▶ Activity
Take from the material every line that contains the word "Functions".

▶ The records

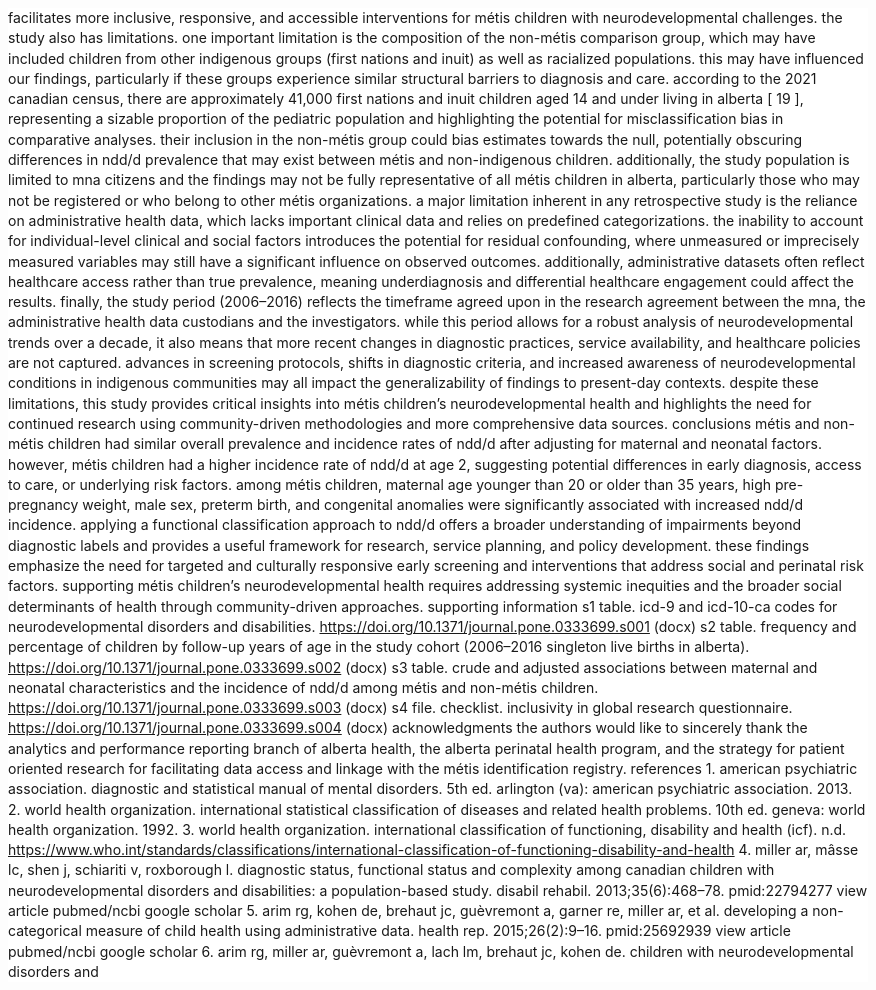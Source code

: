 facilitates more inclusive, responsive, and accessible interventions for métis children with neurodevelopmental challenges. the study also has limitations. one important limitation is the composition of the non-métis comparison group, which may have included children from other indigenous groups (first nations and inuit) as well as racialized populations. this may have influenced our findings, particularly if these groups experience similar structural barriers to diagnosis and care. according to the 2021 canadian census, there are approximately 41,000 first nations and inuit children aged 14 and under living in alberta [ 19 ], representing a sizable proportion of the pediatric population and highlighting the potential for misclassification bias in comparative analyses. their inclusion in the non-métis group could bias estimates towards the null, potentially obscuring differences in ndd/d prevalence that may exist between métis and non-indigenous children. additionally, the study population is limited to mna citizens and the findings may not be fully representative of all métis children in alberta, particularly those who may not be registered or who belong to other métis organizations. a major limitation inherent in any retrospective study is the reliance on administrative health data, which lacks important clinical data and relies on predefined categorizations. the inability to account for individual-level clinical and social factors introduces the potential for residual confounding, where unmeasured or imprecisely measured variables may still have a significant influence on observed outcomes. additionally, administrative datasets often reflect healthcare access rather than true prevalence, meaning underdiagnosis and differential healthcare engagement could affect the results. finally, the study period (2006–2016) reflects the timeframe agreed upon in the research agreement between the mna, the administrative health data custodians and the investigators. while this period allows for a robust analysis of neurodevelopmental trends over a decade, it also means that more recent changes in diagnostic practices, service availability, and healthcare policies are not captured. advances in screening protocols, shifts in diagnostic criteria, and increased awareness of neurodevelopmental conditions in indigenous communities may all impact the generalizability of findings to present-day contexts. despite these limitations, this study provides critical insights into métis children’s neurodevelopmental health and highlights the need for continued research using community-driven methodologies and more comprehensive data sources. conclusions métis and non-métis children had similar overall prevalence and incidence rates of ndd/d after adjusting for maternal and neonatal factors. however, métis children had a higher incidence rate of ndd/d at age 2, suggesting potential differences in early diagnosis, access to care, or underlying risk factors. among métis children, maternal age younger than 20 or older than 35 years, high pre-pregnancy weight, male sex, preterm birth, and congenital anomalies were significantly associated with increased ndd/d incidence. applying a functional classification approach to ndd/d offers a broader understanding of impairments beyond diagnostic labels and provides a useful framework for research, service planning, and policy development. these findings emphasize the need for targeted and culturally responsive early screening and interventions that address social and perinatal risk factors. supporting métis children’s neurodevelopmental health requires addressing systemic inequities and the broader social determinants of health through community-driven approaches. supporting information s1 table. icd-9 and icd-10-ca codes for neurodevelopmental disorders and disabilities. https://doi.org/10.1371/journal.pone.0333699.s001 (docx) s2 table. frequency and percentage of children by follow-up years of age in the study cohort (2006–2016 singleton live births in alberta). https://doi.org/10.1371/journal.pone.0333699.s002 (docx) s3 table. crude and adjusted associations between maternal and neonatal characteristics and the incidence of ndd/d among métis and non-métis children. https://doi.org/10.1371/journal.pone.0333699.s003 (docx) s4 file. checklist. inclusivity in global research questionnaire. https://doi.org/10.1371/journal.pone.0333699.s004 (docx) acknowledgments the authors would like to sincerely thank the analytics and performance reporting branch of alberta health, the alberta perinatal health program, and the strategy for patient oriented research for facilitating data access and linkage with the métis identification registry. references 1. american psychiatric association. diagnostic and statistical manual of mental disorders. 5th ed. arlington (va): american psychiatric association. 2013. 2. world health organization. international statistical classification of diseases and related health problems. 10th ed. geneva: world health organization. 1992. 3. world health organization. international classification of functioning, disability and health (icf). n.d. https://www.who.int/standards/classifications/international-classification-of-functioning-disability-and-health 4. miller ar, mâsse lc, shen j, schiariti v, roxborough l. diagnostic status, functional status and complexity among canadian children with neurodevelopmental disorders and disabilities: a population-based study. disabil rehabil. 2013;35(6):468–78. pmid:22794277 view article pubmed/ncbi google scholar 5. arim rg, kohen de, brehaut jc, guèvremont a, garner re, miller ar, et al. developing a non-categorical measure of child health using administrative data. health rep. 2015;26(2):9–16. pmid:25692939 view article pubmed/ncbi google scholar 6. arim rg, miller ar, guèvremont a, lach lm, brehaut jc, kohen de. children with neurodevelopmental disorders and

* * *

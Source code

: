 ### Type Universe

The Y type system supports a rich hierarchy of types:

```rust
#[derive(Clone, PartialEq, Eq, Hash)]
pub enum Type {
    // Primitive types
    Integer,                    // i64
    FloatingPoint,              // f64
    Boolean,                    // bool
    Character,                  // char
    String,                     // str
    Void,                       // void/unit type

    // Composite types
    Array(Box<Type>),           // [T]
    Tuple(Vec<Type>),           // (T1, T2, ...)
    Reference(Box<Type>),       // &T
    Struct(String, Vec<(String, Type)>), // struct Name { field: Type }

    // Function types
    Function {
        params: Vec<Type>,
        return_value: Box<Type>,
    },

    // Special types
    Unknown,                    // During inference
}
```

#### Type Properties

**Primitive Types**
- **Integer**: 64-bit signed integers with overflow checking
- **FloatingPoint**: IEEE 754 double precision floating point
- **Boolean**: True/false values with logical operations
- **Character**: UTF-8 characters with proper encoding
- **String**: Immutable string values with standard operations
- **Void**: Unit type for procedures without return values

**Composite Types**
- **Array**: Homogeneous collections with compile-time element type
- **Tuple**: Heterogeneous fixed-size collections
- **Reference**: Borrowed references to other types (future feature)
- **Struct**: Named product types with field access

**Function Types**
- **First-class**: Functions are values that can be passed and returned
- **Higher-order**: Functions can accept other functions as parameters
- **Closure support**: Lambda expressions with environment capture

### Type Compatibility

--

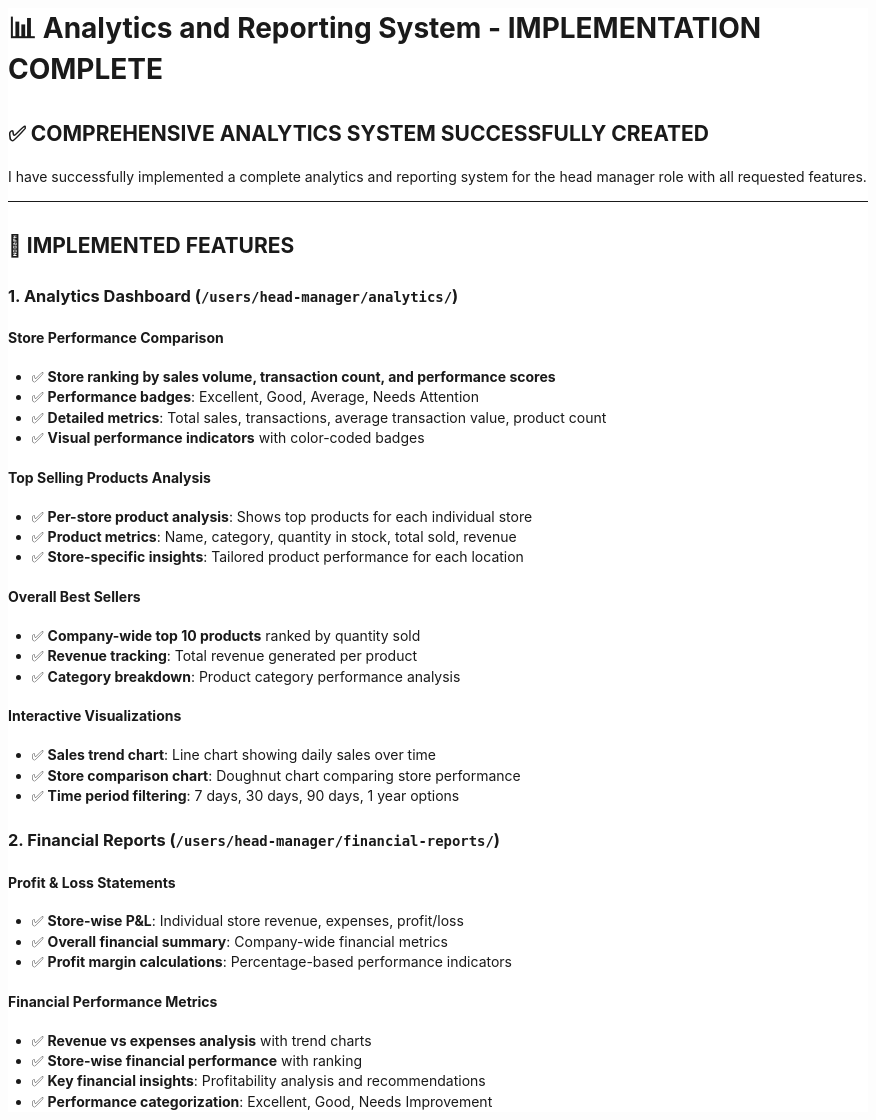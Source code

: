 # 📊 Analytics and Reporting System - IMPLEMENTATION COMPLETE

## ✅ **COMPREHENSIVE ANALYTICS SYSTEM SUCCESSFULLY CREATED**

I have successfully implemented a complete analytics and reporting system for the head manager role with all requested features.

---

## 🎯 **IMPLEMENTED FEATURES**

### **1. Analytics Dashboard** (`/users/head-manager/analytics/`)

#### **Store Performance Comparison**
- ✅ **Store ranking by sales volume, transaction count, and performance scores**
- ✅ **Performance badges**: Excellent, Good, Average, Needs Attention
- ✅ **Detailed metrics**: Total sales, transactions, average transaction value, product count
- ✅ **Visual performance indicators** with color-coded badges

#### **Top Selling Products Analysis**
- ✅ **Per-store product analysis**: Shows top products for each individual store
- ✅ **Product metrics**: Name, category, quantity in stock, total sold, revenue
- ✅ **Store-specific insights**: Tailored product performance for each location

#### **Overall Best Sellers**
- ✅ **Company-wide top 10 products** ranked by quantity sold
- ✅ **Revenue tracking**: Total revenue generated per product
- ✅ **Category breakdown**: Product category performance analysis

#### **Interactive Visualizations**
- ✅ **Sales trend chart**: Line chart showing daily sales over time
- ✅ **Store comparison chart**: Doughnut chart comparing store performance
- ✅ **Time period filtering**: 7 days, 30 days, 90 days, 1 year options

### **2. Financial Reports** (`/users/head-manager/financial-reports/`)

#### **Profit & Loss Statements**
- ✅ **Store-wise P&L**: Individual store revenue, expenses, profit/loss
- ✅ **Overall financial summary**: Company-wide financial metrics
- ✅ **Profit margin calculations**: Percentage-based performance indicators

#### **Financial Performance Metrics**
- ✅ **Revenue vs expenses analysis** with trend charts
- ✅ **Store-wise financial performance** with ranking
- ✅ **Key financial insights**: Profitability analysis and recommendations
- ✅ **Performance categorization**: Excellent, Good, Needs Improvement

▶ Response to this exercise
- **First-class**: Functions are values that can be passed and returned
- **Higher-order**: Functions can accept other functions as parameters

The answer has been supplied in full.